____ ENTRIES PROVIDED
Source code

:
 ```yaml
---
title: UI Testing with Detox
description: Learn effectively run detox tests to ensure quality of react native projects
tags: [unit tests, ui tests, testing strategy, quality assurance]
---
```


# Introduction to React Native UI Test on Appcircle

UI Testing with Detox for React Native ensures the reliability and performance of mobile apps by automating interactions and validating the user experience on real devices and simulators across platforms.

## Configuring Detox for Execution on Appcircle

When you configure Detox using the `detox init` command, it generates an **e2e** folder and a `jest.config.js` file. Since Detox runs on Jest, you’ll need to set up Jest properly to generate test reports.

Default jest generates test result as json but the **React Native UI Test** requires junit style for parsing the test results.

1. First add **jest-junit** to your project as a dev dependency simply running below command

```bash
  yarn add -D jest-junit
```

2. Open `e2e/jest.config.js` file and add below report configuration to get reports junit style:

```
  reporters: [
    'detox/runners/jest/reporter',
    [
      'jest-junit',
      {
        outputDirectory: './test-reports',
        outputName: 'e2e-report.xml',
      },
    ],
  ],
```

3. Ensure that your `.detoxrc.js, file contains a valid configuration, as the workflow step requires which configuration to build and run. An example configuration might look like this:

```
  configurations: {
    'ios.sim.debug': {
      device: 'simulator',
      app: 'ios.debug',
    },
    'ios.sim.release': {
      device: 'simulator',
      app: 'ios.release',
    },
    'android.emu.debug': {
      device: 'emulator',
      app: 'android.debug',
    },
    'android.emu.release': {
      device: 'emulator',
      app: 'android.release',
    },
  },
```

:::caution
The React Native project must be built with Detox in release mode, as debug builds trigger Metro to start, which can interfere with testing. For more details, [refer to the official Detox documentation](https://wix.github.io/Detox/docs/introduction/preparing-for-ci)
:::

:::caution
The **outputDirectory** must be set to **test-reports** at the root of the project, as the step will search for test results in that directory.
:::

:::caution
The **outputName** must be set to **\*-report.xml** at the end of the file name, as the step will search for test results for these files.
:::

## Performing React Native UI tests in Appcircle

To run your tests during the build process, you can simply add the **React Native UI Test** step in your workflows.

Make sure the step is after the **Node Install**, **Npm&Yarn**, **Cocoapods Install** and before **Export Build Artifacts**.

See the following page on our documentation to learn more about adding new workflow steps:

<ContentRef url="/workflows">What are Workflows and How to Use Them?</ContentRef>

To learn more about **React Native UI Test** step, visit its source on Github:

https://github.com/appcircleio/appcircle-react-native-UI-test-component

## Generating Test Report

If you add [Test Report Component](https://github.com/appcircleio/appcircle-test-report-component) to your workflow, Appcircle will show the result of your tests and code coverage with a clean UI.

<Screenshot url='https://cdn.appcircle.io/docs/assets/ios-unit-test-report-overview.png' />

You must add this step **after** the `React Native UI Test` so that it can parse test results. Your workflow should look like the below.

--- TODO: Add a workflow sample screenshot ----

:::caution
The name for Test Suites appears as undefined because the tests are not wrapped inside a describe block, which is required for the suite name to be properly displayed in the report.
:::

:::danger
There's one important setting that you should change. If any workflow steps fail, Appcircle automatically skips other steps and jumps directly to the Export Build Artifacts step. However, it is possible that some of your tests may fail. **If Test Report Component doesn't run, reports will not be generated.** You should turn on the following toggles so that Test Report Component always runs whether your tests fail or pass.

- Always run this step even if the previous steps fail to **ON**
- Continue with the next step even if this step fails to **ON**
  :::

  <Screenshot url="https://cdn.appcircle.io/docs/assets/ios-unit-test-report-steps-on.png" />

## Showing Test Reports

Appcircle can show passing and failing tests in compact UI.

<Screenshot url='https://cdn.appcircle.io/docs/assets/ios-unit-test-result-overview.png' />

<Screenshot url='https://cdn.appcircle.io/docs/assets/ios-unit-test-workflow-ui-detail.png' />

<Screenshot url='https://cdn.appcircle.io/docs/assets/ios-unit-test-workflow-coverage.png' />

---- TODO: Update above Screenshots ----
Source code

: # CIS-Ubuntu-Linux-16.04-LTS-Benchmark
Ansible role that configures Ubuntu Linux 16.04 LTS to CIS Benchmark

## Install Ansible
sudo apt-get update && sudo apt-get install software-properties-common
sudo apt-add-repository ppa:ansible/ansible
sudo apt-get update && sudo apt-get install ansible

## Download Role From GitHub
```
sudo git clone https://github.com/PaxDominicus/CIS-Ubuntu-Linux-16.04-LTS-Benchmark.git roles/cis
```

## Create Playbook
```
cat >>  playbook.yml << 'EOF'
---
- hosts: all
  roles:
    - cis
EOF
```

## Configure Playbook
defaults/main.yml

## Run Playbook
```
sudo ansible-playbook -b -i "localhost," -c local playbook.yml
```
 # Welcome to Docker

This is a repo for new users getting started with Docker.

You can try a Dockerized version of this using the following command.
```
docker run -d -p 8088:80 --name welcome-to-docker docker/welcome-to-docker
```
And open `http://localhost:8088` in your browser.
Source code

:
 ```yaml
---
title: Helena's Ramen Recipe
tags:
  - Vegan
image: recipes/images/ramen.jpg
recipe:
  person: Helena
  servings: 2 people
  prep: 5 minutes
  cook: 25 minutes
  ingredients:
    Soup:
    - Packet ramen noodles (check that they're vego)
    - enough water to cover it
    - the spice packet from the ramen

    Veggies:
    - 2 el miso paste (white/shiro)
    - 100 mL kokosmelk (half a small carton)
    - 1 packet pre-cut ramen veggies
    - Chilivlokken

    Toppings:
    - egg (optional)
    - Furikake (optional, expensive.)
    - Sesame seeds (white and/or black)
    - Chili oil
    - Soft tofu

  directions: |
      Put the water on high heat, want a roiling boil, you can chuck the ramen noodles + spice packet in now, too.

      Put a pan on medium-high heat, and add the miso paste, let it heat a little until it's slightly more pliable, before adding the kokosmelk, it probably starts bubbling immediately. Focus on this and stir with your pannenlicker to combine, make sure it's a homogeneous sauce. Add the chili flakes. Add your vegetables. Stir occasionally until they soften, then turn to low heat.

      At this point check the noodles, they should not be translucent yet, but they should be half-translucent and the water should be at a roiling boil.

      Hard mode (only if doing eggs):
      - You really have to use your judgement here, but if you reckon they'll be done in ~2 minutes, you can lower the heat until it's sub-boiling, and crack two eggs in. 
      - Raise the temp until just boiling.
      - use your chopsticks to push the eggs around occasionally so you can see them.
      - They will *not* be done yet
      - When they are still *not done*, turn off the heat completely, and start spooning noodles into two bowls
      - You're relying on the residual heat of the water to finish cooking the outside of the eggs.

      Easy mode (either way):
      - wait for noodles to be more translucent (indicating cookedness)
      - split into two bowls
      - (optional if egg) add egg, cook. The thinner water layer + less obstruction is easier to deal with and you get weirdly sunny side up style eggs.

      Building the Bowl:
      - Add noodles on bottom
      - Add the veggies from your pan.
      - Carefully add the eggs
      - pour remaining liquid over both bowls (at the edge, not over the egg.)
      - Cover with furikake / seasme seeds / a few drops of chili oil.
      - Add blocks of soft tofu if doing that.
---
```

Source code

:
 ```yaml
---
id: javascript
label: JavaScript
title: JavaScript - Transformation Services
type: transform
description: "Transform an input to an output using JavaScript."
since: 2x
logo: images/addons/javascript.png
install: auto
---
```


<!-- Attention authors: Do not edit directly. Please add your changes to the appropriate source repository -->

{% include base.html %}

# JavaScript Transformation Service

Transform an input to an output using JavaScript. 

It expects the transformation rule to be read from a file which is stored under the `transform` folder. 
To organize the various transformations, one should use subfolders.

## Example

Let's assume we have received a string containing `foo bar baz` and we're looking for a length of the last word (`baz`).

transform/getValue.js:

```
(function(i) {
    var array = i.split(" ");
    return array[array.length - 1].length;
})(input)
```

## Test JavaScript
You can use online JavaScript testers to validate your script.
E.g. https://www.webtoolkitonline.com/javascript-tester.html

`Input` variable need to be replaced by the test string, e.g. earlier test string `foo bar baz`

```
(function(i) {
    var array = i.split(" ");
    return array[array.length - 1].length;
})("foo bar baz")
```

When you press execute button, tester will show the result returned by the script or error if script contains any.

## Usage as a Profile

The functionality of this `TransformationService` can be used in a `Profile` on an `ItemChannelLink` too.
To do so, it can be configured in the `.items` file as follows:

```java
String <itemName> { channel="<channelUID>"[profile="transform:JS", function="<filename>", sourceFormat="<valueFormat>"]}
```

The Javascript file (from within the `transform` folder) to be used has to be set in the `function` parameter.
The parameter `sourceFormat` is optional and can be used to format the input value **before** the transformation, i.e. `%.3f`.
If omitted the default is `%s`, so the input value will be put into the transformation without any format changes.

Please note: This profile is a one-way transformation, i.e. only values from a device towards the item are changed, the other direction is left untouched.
________
The answer must consist of every line from the data that contains the word "TODO".

--- TODO: Add a workflow sample screenshot ----
---- TODO: Update above Screenshots ----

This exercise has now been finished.